Queen of the Prom, the Range Nightclub, Slab City, California
March 2005
When the military base near Niland, east of the Salton Sea, was dismantled after World War II, squatters began pitching tents and parking trailers on the concrete slabs that were left. A community has been there ever since. Its amenities now include a Christian church, a library, a country club with gravel “greens” and an outdoor nightclub called the Range, named for the aerial gunnery range in the nearby Chocolate Mountains.
Sitting in one of the nightclub’s scavenged rows of movie theater and airline seats, inside a fence made from old chrome automobile bumpers, a young woman named Moira strikes a forlorn, Cinderella-like figure.
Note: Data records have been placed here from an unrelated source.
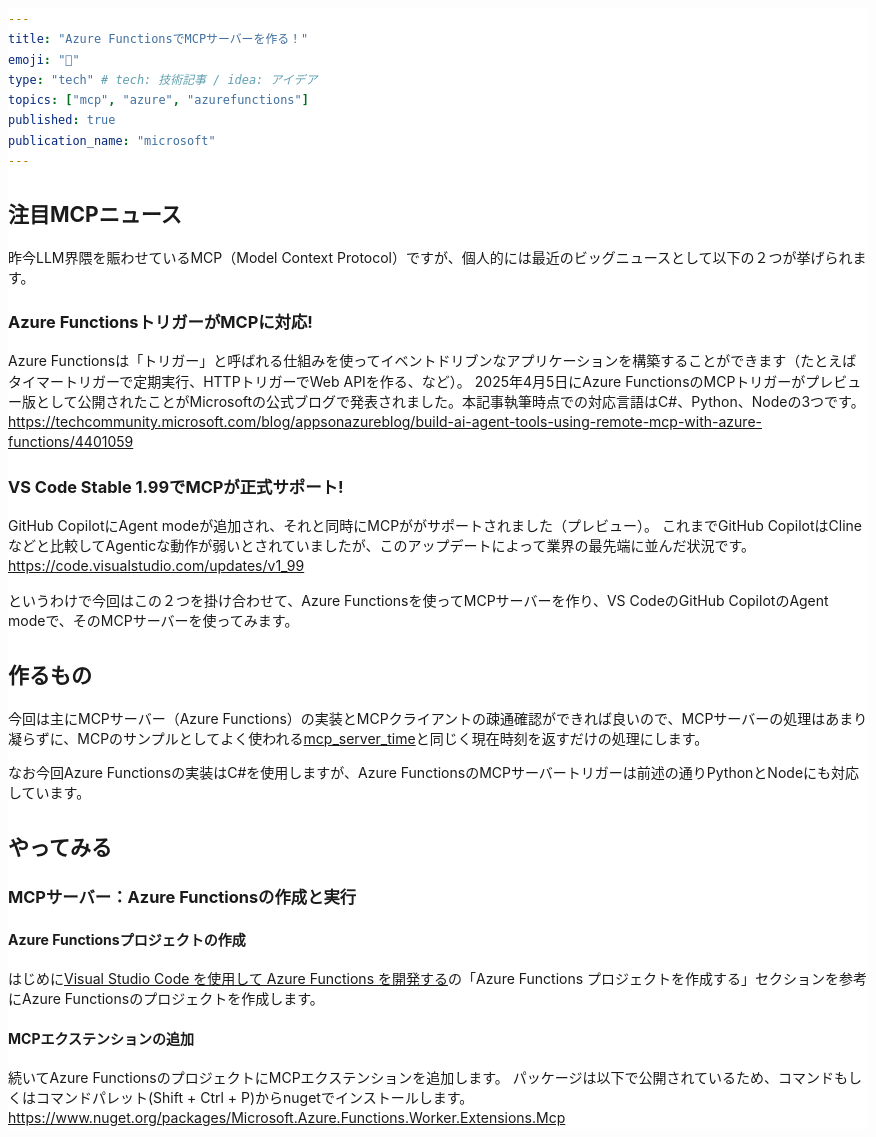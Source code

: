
 ```yaml
---
title: "Azure FunctionsでMCPサーバーを作る！"
emoji: "🐡"
type: "tech" # tech: 技術記事 / idea: アイデア
topics: ["mcp", "azure", "azurefunctions"]
published: true
publication_name: "microsoft"
---
```


## 注目MCPニュース
昨今LLM界隈を賑わせているMCP（Model Context Protocol）ですが、個人的には最近のビッグニュースとして以下の２つが挙げられます。

### Azure FunctionsトリガーがMCPに対応!
Azure Functionsは「トリガー」と呼ばれる仕組みを使ってイベントドリブンなアプリケーションを構築することができます（たとえばタイマートリガーで定期実行、HTTPトリガーでWeb APIを作る、など）。
2025年4月5日にAzure FunctionsのMCPトリガーがプレビュー版として公開されたことがMicrosoftの公式ブログで発表されました。本記事執筆時点での対応言語はC#、Python、Nodeの3つです。
https://techcommunity.microsoft.com/blog/appsonazureblog/build-ai-agent-tools-using-remote-mcp-with-azure-functions/4401059

### VS Code Stable 1.99でMCPが正式サポート!
GitHub CopilotにAgent modeが追加され、それと同時にMCPががサポートされました（プレビュー）。
これまでGitHub CopilotはClineなどと比較してAgenticな動作が弱いとされていましたが、このアップデートによって業界の最先端に並んだ状況です。
https://code.visualstudio.com/updates/v1_99


というわけで今回はこの２つを掛け合わせて、Azure Functionsを使ってMCPサーバーを作り、VS CodeのGitHub CopilotのAgent modeで、そのMCPサーバーを使ってみます。


## 作るもの
今回は主にMCPサーバー（Azure Functions）の実装とMCPクライアントの疎通確認ができれば良いので、MCPサーバーの処理はあまり凝らずに、MCPのサンプルとしてよく使われる[mcp_server_time](https://github.com/modelcontextprotocol/servers/tree/main/src/time/src/mcp_server_time)と同じく現在時刻を返すだけの処理にします。

なお今回Azure Functionsの実装はC#を使用しますが、Azure FunctionsのMCPサーバートリガーは前述の通りPythonとNodeにも対応しています。

## やってみる
### MCPサーバー：Azure Functionsの作成と実行
#### Azure Functionsプロジェクトの作成
はじめに[Visual Studio Code を使用して Azure Functions を開発する](https://learn.microsoft.com/ja-jp/azure/azure-functions/functions-develop-vs-code?tabs=node-v4%2Cpython-v2%2Cisolated-process%2Cquick-create&pivots=programming-language-csharp)の「Azure Functions プロジェクトを作成する」セクションを参考にAzure Functionsのプロジェクトを作成します。

#### MCPエクステンションの追加
続いてAzure FunctionsのプロジェクトにMCPエクステンションを追加します。
パッケージは以下で公開されているため、コマンドもしくはコマンドパレット(Shift + Ctrl + P)からnugetでインストールします。
https://www.nuget.org/packages/Microsoft.Azure.Functions.Worker.Extensions.Mcp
She’s all dressed up with no place to go; or, at least, she didn’t go to her high school prom, so they made her Queen of the Prom at the Range. If that’s not community spirit, what is?
Joel Sternfeld has traveled America photographing its landscapes and people for more than 25 years. His 1987 book, “American Prospects,” is considered a classic. He’s always found our prospects a bit mixed, however--a combination of affluence and tackiness, hope and malaise. His visits to Slab City, Zzyzx Springs and other California communities were part of his recent project photographing American utopias, which will be published this year. This picture from Slab City suggests that the possibilities Sternfeld sees in American life include dystopia as well as utopia.